Two ocean models are used to investigate the response of the coastal ocean to strong offshore winds: a linear 1½-layer model, and a nonlinear 1½-layer model that allows entrainment of cool water into the surface layer. The models are forced by wind stress fields similar in structure to the intense winter-time, mountain-pass jets (∼20 dyne/cm2) that appear in the Gulfs of Tehuantepec and Papagayo for periods of 3–10 days. Solutions are arranged in a hierarchy of increasing dynamical complexity, in order to illustrate the important physical processes. They compare favorably with observations in several ways. Some properties of solutions are the following. While the wind strengthens there is an ageostrophic current (not Ekman drift) that is directed offshore.

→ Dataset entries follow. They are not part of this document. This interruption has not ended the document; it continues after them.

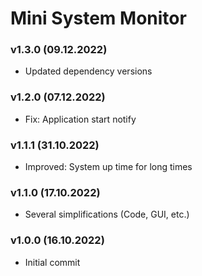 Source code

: # Mini System Monitor

### v1.3.0 (09.12.2022)
  * Updated dependency versions

### v1.2.0 (07.12.2022)
  * Fix: Application start notify

### v1.1.1 (31.10.2022)
  * Improved: System up time for long times

### v1.1.0 (17.10.2022)
  * Several simplifications (Code, GUI, etc.)

### v1.0.0 (16.10.2022)
  * Initial commit

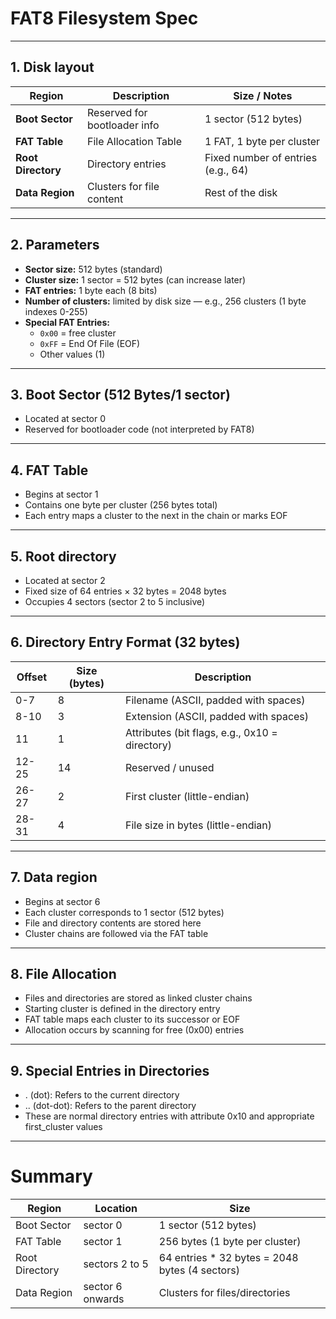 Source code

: # FAT8 Filesystem Spec

---
## 1. Disk layout
| Region             |  Description                 | Size / Notes                       |
| ------------------ |------------------------------| ---------------------------------- |
| **Boot Sector**    | Reserved for bootloader info | 1 sector (512 bytes)               |
| **FAT Table**      | File Allocation Table        | 1 FAT, 1 byte per cluster          |
| **Root Directory** | Directory entries            | Fixed number of entries (e.g., 64) |
| **Data Region**    | Clusters for file content    | Rest of the disk                   |

---
## 2. Parameters
* __Sector size:__ 512 bytes (standard)
* __Cluster size:__ 1 sector = 512 bytes (can increase later)
* __FAT entries:__ 1 byte each (8 bits)
* __Number of clusters:__ limited by disk size — e.g., 256 clusters (1 byte indexes 0-255)
* __Special FAT Entries:__
    * `0x00` = free cluster
    * `0xFF` = End Of File (EOF)
    * Other values (1)
---
## 3. Boot Sector (512 Bytes/1 sector)
* Located at sector 0
* Reserved for bootloader code (not interpreted by FAT8)

---
## 4. FAT Table
* Begins at sector 1
* Contains one byte per cluster (256 bytes total)
* Each entry maps a cluster to the next in the chain or marks EOF

---
## 5. Root directory
* Located at sector 2
* Fixed size of 64 entries × 32 bytes = 2048 bytes
* Occupies 4 sectors (sector 2 to 5 inclusive)

---
## 6. Directory Entry Format (32 bytes)
| Offset | Size (bytes) | Description                                    |
| ------ | ------------ | ---------------------------------------------- |
| 0-7    | 8            | Filename (ASCII, padded with spaces)           |
| 8-10   | 3            | Extension (ASCII, padded with spaces)          |
| 11     | 1            | Attributes (bit flags, e.g., 0x10 = directory) |
| 12-25  | 14           | Reserved / unused                              |
| 26-27  | 2            | First cluster (little-endian)                  |
| 28-31  | 4            | File size in bytes (little-endian)             |

---
## 7. Data region
* Begins at sector 6
* Each cluster corresponds to 1 sector (512 bytes)
* File and directory contents are stored here
* Cluster chains are followed via the FAT table

---
## 8. File Allocation
* Files and directories are stored as linked cluster chains
* Starting cluster is defined in the directory entry
* FAT table maps each cluster to its successor or EOF
* Allocation occurs by scanning for free (0x00) entries

---
## 9. Special Entries in Directories
* . (dot): Refers to the current directory
* .. (dot-dot): Refers to the parent directory
* These are normal directory entries with attribute 0x10 and appropriate first_cluster values

---
# Summary
| Region         | Location         | Size                                            |
| -------------- | ---------------- | ----------------------------------------------- |
| Boot Sector    | sector 0         | 1 sector (512 bytes)                            |
| FAT Table      | sector 1         | 256 bytes (1 byte per cluster)                  |
| Root Directory | sectors 2 to 5   | 64 entries \* 32 bytes = 2048 bytes (4 sectors) |
| Data Region    | sector 6 onwards | Clusters for files/directories                  |
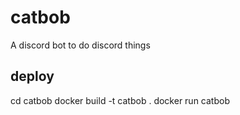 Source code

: # catbob
A discord bot to do discord things

## deploy

  cd catbob
  docker build -t catbob .
  docker run catbob
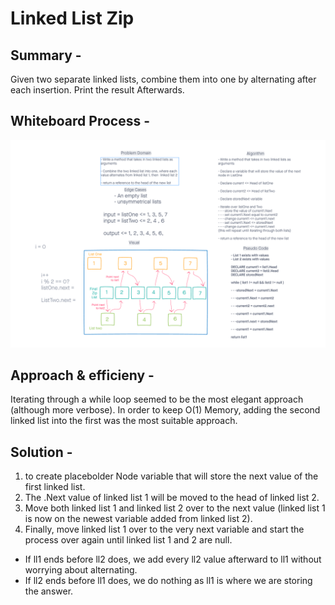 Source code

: # Linked List Zip

## Summary -
Given two separate linked lists, combine them into one by alternating after each insertion. Print the result Afterwards.

## Whiteboard Process -
![Whiteboard](./CodeChallenge08.PNG)

## Approach & efficieny -
Iterating through a while loop seemed to be the most elegant approach (although more verbose).
In order to keep O(1) Memory, adding the second linked list into the first was the most suitable approach.

## Solution -

1. to create placebolder Node variable that will store the next value of the first linked list.
2. The .Next value of linked list 1 will be moved to the head of linked list 2.
3. Move both linked list 1 and linked list 2 over to the next value (linked list 1 is now on the newest variable added from linked list 2).
4. Finally, move linked list 1 over to the very next variable and start the process over again until linked list 1 and 2 are null.

- If ll1 ends before ll2 does, we add every ll2 value afterward to ll1 without worrying about alternating.
- If ll2 ends before ll1 does, we do nothing as ll1 is where we are storing the answer.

This offshore drift forces coastal upwelling, thereby lowering the local sea level and sea surface temperature (SST). Although the drop in sea level at the coast can be large and rapid (of the order of 20 cm at the peak of a wind event), none of this signal propagates poleward as a coastally trapped wave. While the wind weakens the ageostrophic current is directed onshore, and consequently the coastal ocean readjusts toward its initial state. Throughout the wind event, cyclonic and anticyclonic gyres spin up offshore on either side of the jet axis due to Ekman pumping. Entrainment cools SST offshore, on and to the right (looking onshore) of the jet axis, and virtually eliminates the cyclonic gyre. The advection terms intensify the anticyclonic gyre and give it a more circular shape. After a wind event, the anticyclonic gyre propagates westward due to β. Its propagation speed is enhanced over that of a linear Rossby wave due to the nonlinear terms associated with the increased layer thickness at the center of the gyre and with the divergence of momentum flux.